How effective are bases made with opposing magnets?

What are good vibration control materials (granite, marble, steel, wood, glass, etc.)?

Are audio components the same as musical instruments, 
and is it desirable to "tune" vibration and resonance?

Are concrete floors really better than wood floors?

What about "Roller Ball" type of devices?

Does mass loading and damping really restrict dynamics?

Q: Do pointed cones really provide good vibration isolation?

A:  For a number of years it has been thought that a pointed cone provides vibration control by "draining" unwanted stored energy out of a component and restricting the movement of vibration up into the bottom of the component due to the small contact area of the point against the shelf surface.  Some people have called a pointed cone a "mechanical diode" allowing energy to transfer in one direction but restricting the energy flow in the opposite direction.  

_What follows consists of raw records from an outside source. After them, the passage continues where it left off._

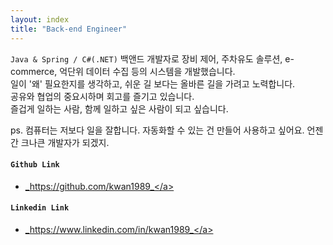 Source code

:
 ```yaml
---
layout: index
title: "Back-end Engineer"
---
```


[//]: # (경력 9년차 개발자로 `Java/Kotlin`, `SpringBoot`, `C#`, `.Net`  백엔드서비스 관련 업무를 하고 있습니다.  )
[//]: # (경력 9년차 개발자로 `Java/Kotlin`, `SpringBoot` 백엔드 서비스 관련 업무를 하고 있습니다.  )

[//]: # (백엔드 기술들에 대해 흥미를 가지고 있고, 새로운 지식들의 공유할 수 있는 토크를 좋아합니다.  )

[//]: # (최근에는 스트리밍 파이프라인 아키텍쳐에 관해 공부하고 있습니다.  )

[//]: # (항상 재미있게 일하고 싶어요!)

[//]: # ()
[//]: # (ps. 언젠간 크나큰 개발자가 되겠지.)

`Java & Spring / C#(.NET)`  백앤드 개발자로 장비 제어, 주차유도 솔루션, e-commerce, 억단위 데이터 수집 등의 시스템을 개발했습니다.
<br> 일이 '왜' 필요한지를 생각하고, 쉬운 길 보다는 올바른 길을 가려고 노력합니다.
<br> 공유와 협업의 중요시하며 회고를 즐기고 있습니다.
<br> 즐겁게 일하는 사람, 함께 일하고 싶은 사람이 되고 싶습니다.

ps. 컴퓨터는 저보다 일을 잘합니다. 자동화할 수 있는 건 만들어 사용하고 싶어요. 언젠간 크나큰 개발자가 되겠지. 

#### `Github Link`
* <a href="https://github.com/kwan1989">_https://github.com/kwan1989_</a>

#### `Linkedin Link`
* <a href="https://www.linkedin.com/in/kwan1989">_https://www.linkedin.com/in/kwan1989_</a>

[//]: # (#### `Blog Link`  )

[//]: # (* <a href="https://velog.io/@kwan1989">_https://velog.io/@kwan1989_</a>   )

A closer look at the interface of the bottom of the component with the top of the cone, the point of the cone with the shelf surface and the material from which the cone is made and its shape will reveal the true nature of a cone's capabilities and limitations.  A component placed on a normal shelf is subject to external vibration trying to enter from underneath due to the transfer of energy from the speaker through the floor and up through the equipment rack, plus the shelf itself contains additional resonance due to its vibrating in sympathy with the air-borne vibration from the speaker.   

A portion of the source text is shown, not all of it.